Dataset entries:
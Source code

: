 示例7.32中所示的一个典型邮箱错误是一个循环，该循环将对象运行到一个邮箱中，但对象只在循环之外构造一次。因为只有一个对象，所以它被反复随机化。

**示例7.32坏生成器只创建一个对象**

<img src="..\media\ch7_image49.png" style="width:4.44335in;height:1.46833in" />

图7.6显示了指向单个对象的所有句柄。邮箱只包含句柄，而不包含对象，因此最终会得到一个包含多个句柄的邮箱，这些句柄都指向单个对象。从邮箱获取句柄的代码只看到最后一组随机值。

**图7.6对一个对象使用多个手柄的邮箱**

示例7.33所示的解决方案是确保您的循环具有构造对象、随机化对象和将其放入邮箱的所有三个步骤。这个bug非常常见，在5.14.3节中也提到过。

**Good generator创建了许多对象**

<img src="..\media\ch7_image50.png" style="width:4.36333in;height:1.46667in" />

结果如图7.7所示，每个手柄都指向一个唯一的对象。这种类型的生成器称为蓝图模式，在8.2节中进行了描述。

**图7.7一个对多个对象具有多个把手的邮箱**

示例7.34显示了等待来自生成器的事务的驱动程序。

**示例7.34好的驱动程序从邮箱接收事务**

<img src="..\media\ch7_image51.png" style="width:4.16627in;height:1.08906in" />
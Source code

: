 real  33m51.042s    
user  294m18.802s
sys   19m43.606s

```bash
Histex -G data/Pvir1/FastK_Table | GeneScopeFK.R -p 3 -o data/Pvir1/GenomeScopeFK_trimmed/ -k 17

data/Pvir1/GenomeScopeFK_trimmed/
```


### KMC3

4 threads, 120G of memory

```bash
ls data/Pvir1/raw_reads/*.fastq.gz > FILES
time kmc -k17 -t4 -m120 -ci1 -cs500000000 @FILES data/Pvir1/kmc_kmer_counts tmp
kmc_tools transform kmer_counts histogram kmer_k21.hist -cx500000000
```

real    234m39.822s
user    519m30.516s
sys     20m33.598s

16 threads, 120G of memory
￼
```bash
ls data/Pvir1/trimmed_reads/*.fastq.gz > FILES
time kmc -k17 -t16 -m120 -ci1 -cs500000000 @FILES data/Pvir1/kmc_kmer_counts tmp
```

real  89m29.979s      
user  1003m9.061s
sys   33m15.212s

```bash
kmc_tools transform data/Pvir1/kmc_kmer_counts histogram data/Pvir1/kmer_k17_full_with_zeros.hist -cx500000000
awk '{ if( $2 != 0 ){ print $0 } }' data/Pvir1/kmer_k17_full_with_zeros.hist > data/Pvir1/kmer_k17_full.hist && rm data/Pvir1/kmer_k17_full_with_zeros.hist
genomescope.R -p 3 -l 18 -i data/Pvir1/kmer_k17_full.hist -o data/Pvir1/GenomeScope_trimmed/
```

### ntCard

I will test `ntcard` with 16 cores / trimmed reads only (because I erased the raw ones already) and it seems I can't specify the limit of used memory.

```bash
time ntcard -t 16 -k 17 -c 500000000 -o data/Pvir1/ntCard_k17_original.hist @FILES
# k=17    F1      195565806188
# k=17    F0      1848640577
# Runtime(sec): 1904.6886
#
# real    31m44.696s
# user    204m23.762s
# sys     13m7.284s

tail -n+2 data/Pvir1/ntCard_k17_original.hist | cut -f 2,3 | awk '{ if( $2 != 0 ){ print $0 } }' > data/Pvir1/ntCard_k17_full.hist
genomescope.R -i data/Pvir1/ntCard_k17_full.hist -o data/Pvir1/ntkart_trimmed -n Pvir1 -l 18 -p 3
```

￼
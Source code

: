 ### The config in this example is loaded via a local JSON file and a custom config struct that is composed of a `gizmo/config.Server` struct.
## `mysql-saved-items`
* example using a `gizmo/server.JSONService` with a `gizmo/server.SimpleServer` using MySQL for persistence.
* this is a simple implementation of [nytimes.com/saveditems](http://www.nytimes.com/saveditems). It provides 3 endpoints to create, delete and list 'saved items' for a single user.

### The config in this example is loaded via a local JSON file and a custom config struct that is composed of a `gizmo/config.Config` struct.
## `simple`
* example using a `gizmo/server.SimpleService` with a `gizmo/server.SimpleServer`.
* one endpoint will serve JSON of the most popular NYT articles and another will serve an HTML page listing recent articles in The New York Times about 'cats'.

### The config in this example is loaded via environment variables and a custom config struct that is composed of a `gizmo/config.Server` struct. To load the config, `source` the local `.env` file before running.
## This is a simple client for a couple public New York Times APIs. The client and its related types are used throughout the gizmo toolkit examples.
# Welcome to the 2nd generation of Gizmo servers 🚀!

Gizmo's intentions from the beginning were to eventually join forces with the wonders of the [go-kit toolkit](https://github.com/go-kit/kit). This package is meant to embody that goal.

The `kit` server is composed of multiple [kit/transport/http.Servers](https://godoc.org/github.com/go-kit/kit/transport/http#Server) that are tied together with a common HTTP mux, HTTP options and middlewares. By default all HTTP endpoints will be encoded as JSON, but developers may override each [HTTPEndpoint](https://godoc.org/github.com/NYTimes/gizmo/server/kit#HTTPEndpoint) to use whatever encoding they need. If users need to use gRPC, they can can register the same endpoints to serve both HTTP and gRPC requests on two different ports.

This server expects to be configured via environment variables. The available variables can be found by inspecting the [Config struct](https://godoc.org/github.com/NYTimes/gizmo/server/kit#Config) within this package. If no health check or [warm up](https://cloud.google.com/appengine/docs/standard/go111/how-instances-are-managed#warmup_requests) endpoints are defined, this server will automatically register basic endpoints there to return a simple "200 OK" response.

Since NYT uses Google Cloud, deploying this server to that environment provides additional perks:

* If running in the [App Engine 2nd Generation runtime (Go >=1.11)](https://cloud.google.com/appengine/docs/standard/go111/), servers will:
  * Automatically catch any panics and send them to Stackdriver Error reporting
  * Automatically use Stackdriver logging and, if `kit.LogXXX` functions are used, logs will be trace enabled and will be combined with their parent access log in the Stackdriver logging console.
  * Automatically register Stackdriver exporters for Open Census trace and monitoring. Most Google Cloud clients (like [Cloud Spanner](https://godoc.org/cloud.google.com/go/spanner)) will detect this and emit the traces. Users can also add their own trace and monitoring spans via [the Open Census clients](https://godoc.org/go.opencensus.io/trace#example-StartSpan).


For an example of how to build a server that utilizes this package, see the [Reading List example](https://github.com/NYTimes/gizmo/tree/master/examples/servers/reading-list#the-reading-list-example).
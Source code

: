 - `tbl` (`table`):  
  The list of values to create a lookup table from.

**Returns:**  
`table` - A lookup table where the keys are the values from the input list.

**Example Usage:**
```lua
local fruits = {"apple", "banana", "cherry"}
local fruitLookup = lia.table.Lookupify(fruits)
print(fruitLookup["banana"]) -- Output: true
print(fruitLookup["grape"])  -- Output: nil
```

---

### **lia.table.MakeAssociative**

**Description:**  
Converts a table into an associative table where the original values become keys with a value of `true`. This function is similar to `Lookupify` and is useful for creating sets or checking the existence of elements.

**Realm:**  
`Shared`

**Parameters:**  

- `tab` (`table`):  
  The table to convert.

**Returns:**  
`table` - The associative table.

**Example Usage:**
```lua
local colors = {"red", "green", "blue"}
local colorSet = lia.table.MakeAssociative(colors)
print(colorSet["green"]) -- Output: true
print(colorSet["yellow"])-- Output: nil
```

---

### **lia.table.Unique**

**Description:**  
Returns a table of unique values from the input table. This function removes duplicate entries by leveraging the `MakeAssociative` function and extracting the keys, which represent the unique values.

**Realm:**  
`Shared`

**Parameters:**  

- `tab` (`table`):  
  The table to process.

- **Try it**: Only lines containing "using" belong in the answer; copy every such line from the records.

- **Answer section**:
* example using a `gizmo/server.JSONService` with a `gizmo/server.SimpleServer` using MySQL for persistence.
* example using a `gizmo/server.SimpleService` with a `gizmo/server.SimpleServer`.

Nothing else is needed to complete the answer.